Two blocks and a board

[RubroCP]

Homework Statement

Consider a board like the one in the figure below. Assuming that the potential energy does not change when placing the balance in a horizontal position, and disregarding the mass of the board, show:

a) The relationship between the potential energy gained by the object of mass $M$ and the decrease in the potential energy of the object of mass $m$ when the balance is positioned horizontally.

b) The relationship between the quantities $M$, $m$, $L$ and $l$.

Relevant Equations

There's none

Hello, thanks for the attention. Well, knowing that the only acting force is the gravitational force, I stated that $U=-MgH$ for the $M$ mass block and that $U=mgh$ for the $m$ mass block. After that I divide the two and got the relationship for the alternative "a". For alternative "b" I used the equilibrium condition and stated that $MgL=mgl$, such that $\frac{M}{m}=\frac{l}{L}$. But I don't know if it's correct. Could you help me with the resolution?

 

[kuruman]

Part (a) asks for a relationship between the two potential energies. You have found each one separately, but you have not provided the required relationship.

How do you know that the system is in equilibrium when the board is horizontal? Can you prove it or are you guessing?

 

[RubroCP]

Part (a) asks for a relationship between the two potential energies. You have found each one separately, but you have not provided the required relationship.

How do you know that the system is in equilibrium when the board is horizontal? Can you prove it or are you guessing?

Thanks, kuruman. My question is regarding the division in alternative "a". As the blocks move I got a negative and a positive potential. In the division, should I analyze the module or leave the value as negative? For alternative "b", I started from what the statement stated:

"Assuming that the potential energy does not change when placing the balance in a horizontal position [...]"

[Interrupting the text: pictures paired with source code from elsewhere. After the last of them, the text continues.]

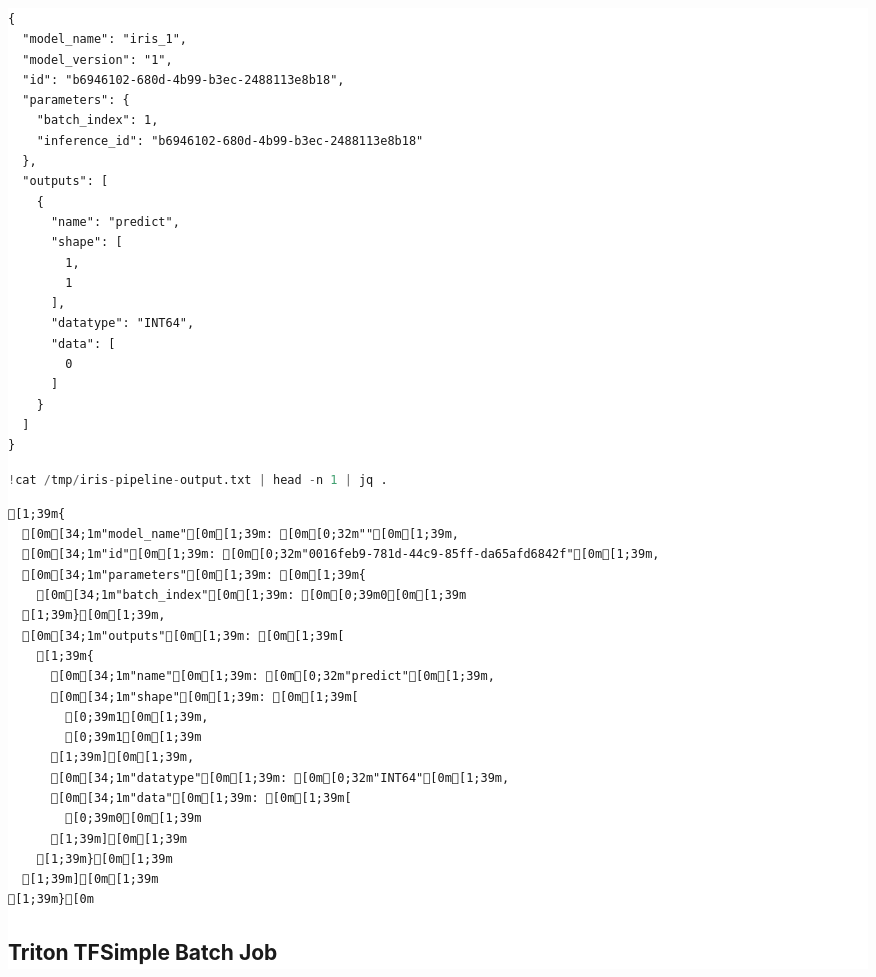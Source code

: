     {
      "model_name": "iris_1",
      "model_version": "1",
      "id": "b6946102-680d-4b99-b3ec-2488113e8b18",
      "parameters": {
        "batch_index": 1,
        "inference_id": "b6946102-680d-4b99-b3ec-2488113e8b18"
      },
      "outputs": [
        {
          "name": "predict",
          "shape": [
            1,
            1
          ],
          "datatype": "INT64",
          "data": [
            0
          ]
        }
      ]
    }



```python
!cat /tmp/iris-pipeline-output.txt | head -n 1 | jq .
```

    [1;39m{
      [0m[34;1m"model_name"[0m[1;39m: [0m[0;32m""[0m[1;39m,
      [0m[34;1m"id"[0m[1;39m: [0m[0;32m"0016feb9-781d-44c9-85ff-da65afd6842f"[0m[1;39m,
      [0m[34;1m"parameters"[0m[1;39m: [0m[1;39m{
        [0m[34;1m"batch_index"[0m[1;39m: [0m[0;39m0[0m[1;39m
      [1;39m}[0m[1;39m,
      [0m[34;1m"outputs"[0m[1;39m: [0m[1;39m[
        [1;39m{
          [0m[34;1m"name"[0m[1;39m: [0m[0;32m"predict"[0m[1;39m,
          [0m[34;1m"shape"[0m[1;39m: [0m[1;39m[
            [0;39m1[0m[1;39m,
            [0;39m1[0m[1;39m
          [1;39m][0m[1;39m,
          [0m[34;1m"datatype"[0m[1;39m: [0m[0;32m"INT64"[0m[1;39m,
          [0m[34;1m"data"[0m[1;39m: [0m[1;39m[
            [0;39m0[0m[1;39m
          [1;39m][0m[1;39m
        [1;39m}[0m[1;39m
      [1;39m][0m[1;39m
    [1;39m}[0m


## Triton TFSimple Batch Job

Would that be enough to say that balance occurs?

 

[kuruman]

You still have not answered part (a). Let
$\Delta U_L$ = potential energy change due to the motion of the mass on the left
$\Delta U_R$ = potential energy change due to the motion of the mass on the right

Find an equation relating the two, e.g. $\Delta U_L=\frac{\pi}{2}\Delta U_R$ or something like that.

Would that be enough to say that balance occurs?

Why would it be? Convince me with equations or with some logical reasoning that balance occurs. If you do part (a), it will be easier to see what's going on.

 

[RubroCP]

You still have not answered part (a). Let
$\Delta U_L$ = potential energy change due to the motion of the mass on the left
$\Delta U_R$ = potential energy change due to the motion of the mass on the right

Find an equation relating the two, e.g. $\Delta U_L=\frac{\pi}{2}\Delta U_R$ or something like that.


Why would it be? Convince me with equations or with some logical reasoning that balance occurs. If you do part (a), it will be easier to see what's going on.

Well, I could affirm that $\frac{\Delta U_L}{\Delta U_R}=-\frac{MH}{mh}$. But, knowing that $\frac{H}{h}=\frac{L}{l}$, then $\frac{\Delta U_L}{\Delta U_R}=-\frac{ML}{ml}$. But, how can I prove that $\Delta U_L=\Delta U_R$ in this case?

 

[kuruman]

Well, I could affirm that $\frac{\Delta U_L}{\Delta U_R}=-\frac{MH}{mh}$. But, knowing that $\frac{H}{h}=\frac{L}{l}$, then $\frac{\Delta U_L}{\Delta U_R}=-\frac{ML}{ml}$.

Affirm? The statement of the problem has already told you something in the statement "Assuming that the potential energy does not change when placing the balance in a horizontal position, $\dots~$Can you express that with an equation? What potential energy is it referring to? How would you cast this assumption into a mathematical equation?

But, how can I prove that $\Delta U_L=\Delta U_R$ in this case?

You cannot because it isn't true.

 

[Delta2]

But, how can I prove that ΔUL=ΔUR in this case?

I think the correct is $\Delta U_L=-\Delta U_R$. To prove it start from the given fact from the statement of the problem, that the potential energy of the system remains constant in those two positions.